_Work item_: What is the number of lines below that hold "total"? Answer with that number only.

_Data supplied_:
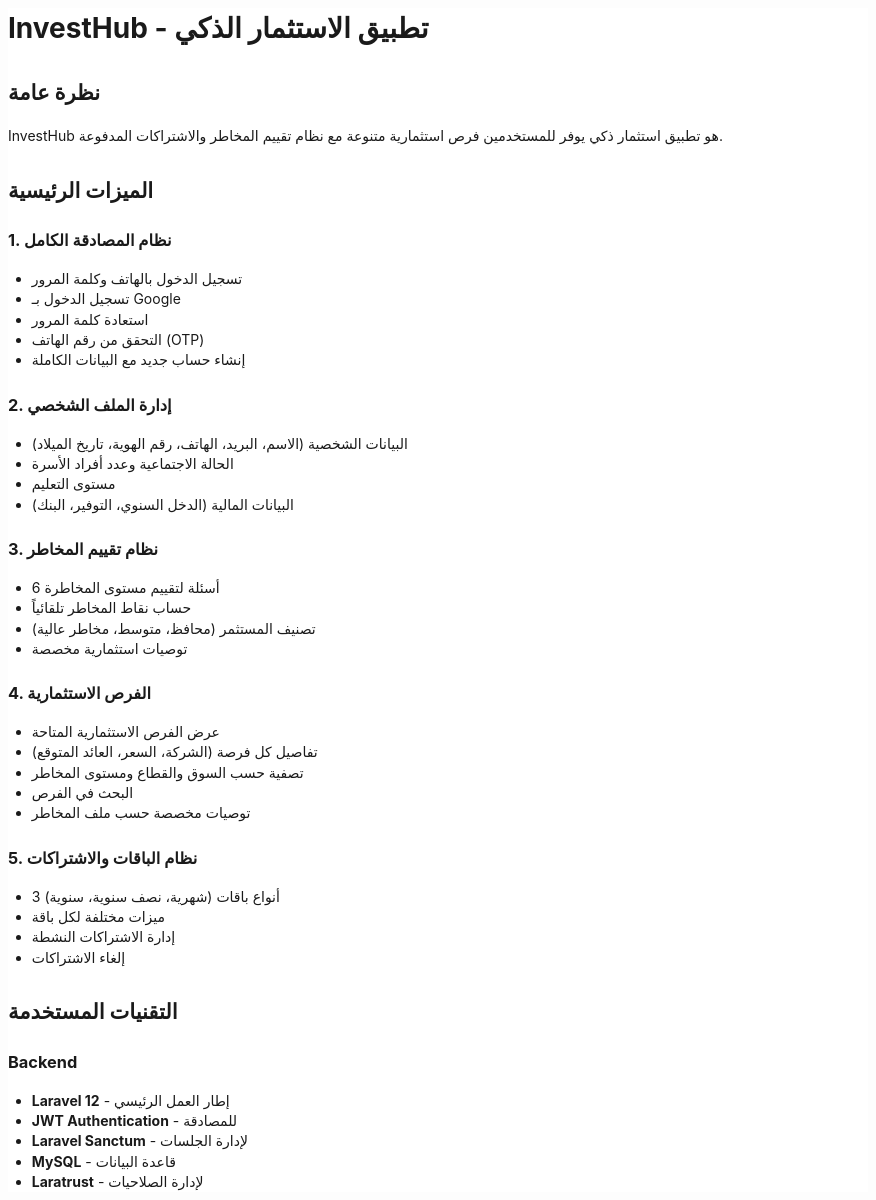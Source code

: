# InvestHub - تطبيق الاستثمار الذكي

## نظرة عامة
InvestHub هو تطبيق استثمار ذكي يوفر للمستخدمين فرص استثمارية متنوعة مع نظام تقييم المخاطر والاشتراكات المدفوعة.

## الميزات الرئيسية

### 1. نظام المصادقة الكامل
- تسجيل الدخول بالهاتف وكلمة المرور
- تسجيل الدخول بـ Google
- استعادة كلمة المرور
- التحقق من رقم الهاتف (OTP)
- إنشاء حساب جديد مع البيانات الكاملة

### 2. إدارة الملف الشخصي
- البيانات الشخصية (الاسم، البريد، الهاتف، رقم الهوية، تاريخ الميلاد)
- الحالة الاجتماعية وعدد أفراد الأسرة
- مستوى التعليم
- البيانات المالية (الدخل السنوي، التوفير، البنك)

### 3. نظام تقييم المخاطر
- 6 أسئلة لتقييم مستوى المخاطرة
- حساب نقاط المخاطر تلقائياً
- تصنيف المستثمر (محافظ، متوسط، مخاطر عالية)
- توصيات استثمارية مخصصة

### 4. الفرص الاستثمارية
- عرض الفرص الاستثمارية المتاحة
- تفاصيل كل فرصة (الشركة، السعر، العائد المتوقع)
- تصفية حسب السوق والقطاع ومستوى المخاطر
- البحث في الفرص
- توصيات مخصصة حسب ملف المخاطر

### 5. نظام الباقات والاشتراكات
- 3 أنواع باقات (شهرية، نصف سنوية، سنوية)
- ميزات مختلفة لكل باقة
- إدارة الاشتراكات النشطة
- إلغاء الاشتراكات

## التقنيات المستخدمة

### Backend
- **Laravel 12** - إطار العمل الرئيسي
- **JWT Authentication** - للمصادقة
- **Laravel Sanctum** - لإدارة الجلسات
- **MySQL** - قاعدة البيانات
- **Laratrust** - لإدارة الصلاحيات
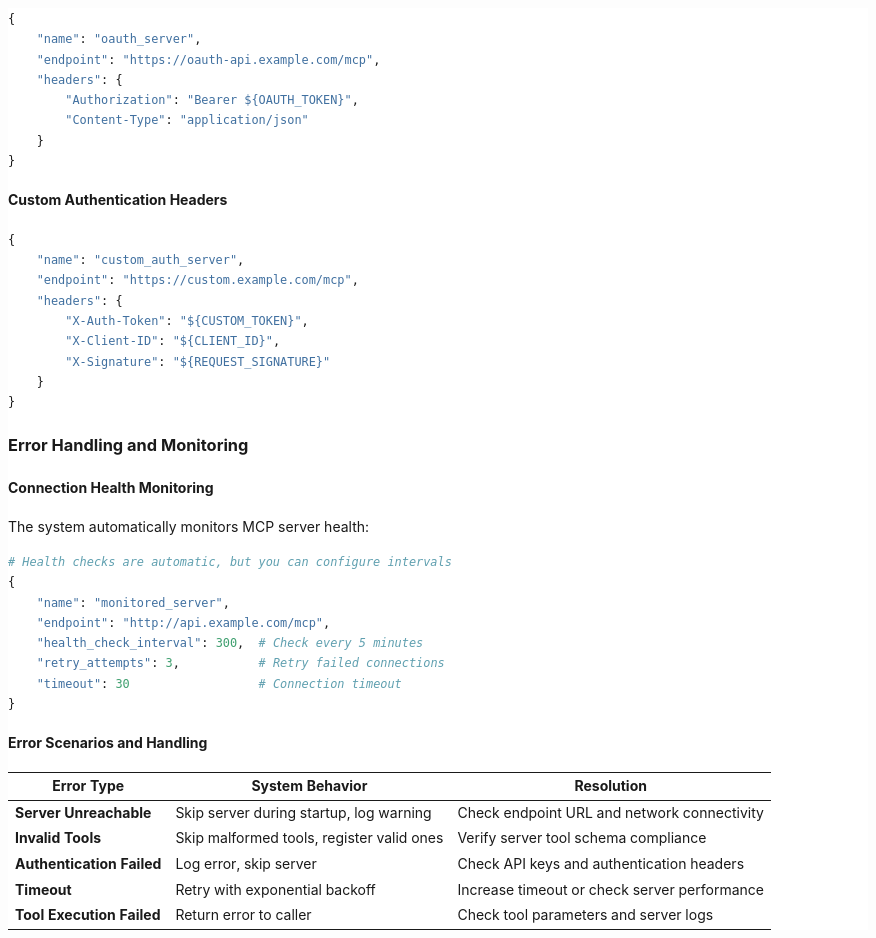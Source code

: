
 ```python
{
    "name": "oauth_server", 
    "endpoint": "https://oauth-api.example.com/mcp",
    "headers": {
        "Authorization": "Bearer ${OAUTH_TOKEN}",
        "Content-Type": "application/json"
    }
}
```

#### Custom Authentication Headers

```python
{
    "name": "custom_auth_server",
    "endpoint": "https://custom.example.com/mcp", 
    "headers": {
        "X-Auth-Token": "${CUSTOM_TOKEN}",
        "X-Client-ID": "${CLIENT_ID}",
        "X-Signature": "${REQUEST_SIGNATURE}"
    }
}
```

### Error Handling and Monitoring

#### Connection Health Monitoring

The system automatically monitors MCP server health:

```python
# Health checks are automatic, but you can configure intervals
{
    "name": "monitored_server",
    "endpoint": "http://api.example.com/mcp",
    "health_check_interval": 300,  # Check every 5 minutes
    "retry_attempts": 3,           # Retry failed connections
    "timeout": 30                  # Connection timeout
}
```

#### Error Scenarios and Handling

| Error Type | System Behavior | Resolution |
|------------|----------------|------------|
| **Server Unreachable** | Skip server during startup, log warning | Check endpoint URL and network connectivity |
| **Invalid Tools** | Skip malformed tools, register valid ones | Verify server tool schema compliance |
| **Authentication Failed** | Log error, skip server | Check API keys and authentication headers |
| **Timeout** | Retry with exponential backoff | Increase timeout or check server performance |
| **Tool Execution Failed** | Return error to caller | Check tool parameters and server logs |
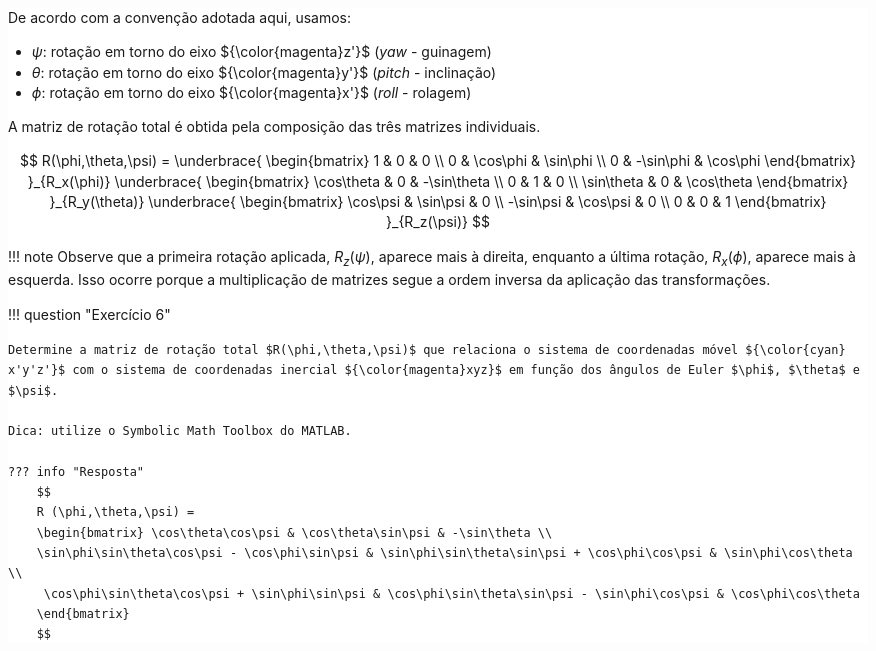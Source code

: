 De acordo com a convenção adotada aqui, usamos:

- $\psi$: rotação em torno do eixo ${\color{magenta}z'}$ (*yaw* - guinagem)  
- $\theta$: rotação em torno do eixo ${\color{magenta}y'}$ (*pitch* - inclinação)  
- $\phi$: rotação em torno do eixo ${\color{magenta}x'}$ (*roll* - rolagem)  

A matriz de rotação total é obtida pela composição das três matrizes individuais.  
    
$$
R(\phi,\theta,\psi) = 
\underbrace{
\begin{bmatrix} 
    1 & 0 & 0 \\
    0 & \cos\phi & \sin\phi \\ 
    0 & -\sin\phi & \cos\phi
\end{bmatrix}
}_{R_x(\phi)}
\underbrace{
\begin{bmatrix} 
    \cos\theta & 0 & -\sin\theta \\ 
    0 & 1 & 0 \\ 
    \sin\theta & 0 & \cos\theta 
\end{bmatrix}
}_{R_y(\theta)}
\underbrace{
\begin{bmatrix} 
    \cos\psi & \sin\psi & 0 \\ 
    -\sin\psi & \cos\psi & 0 \\ 
    0 & 0 & 1 
\end{bmatrix}	
}_{R_z(\psi)}
$$
    

!!! note
    Observe que a primeira rotação aplicada, $R_z(\psi)$, aparece mais à direita, enquanto a última rotação, $R_x(\phi)$, aparece mais à esquerda. Isso ocorre porque a multiplicação de matrizes segue a ordem inversa da aplicação das transformações.

!!! question "Exercício 6"

    Determine a matriz de rotação total $R(\phi,\theta,\psi)$ que relaciona o sistema de coordenadas móvel ${\color{cyan}x'y'z'}$ com o sistema de coordenadas inercial ${\color{magenta}xyz}$ em função dos ângulos de Euler $\phi$, $\theta$ e $\psi$.
    
    Dica: utilize o Symbolic Math Toolbox do MATLAB.
    
    ??? info "Resposta" 
        $$
        R (\phi,\theta,\psi) = 
        \begin{bmatrix} \cos\theta\cos\psi & \cos\theta\sin\psi & -\sin\theta \\ 
        \sin\phi\sin\theta\cos\psi - \cos\phi\sin\psi & \sin\phi\sin\theta\sin\psi + \cos\phi\cos\psi & \sin\phi\cos\theta \\ 
         \cos\phi\sin\theta\cos\psi + \sin\phi\sin\psi & \cos\phi\sin\theta\sin\psi - \sin\phi\cos\psi & \cos\phi\cos\theta 
        \end{bmatrix}
        $$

_Result for this task_: 2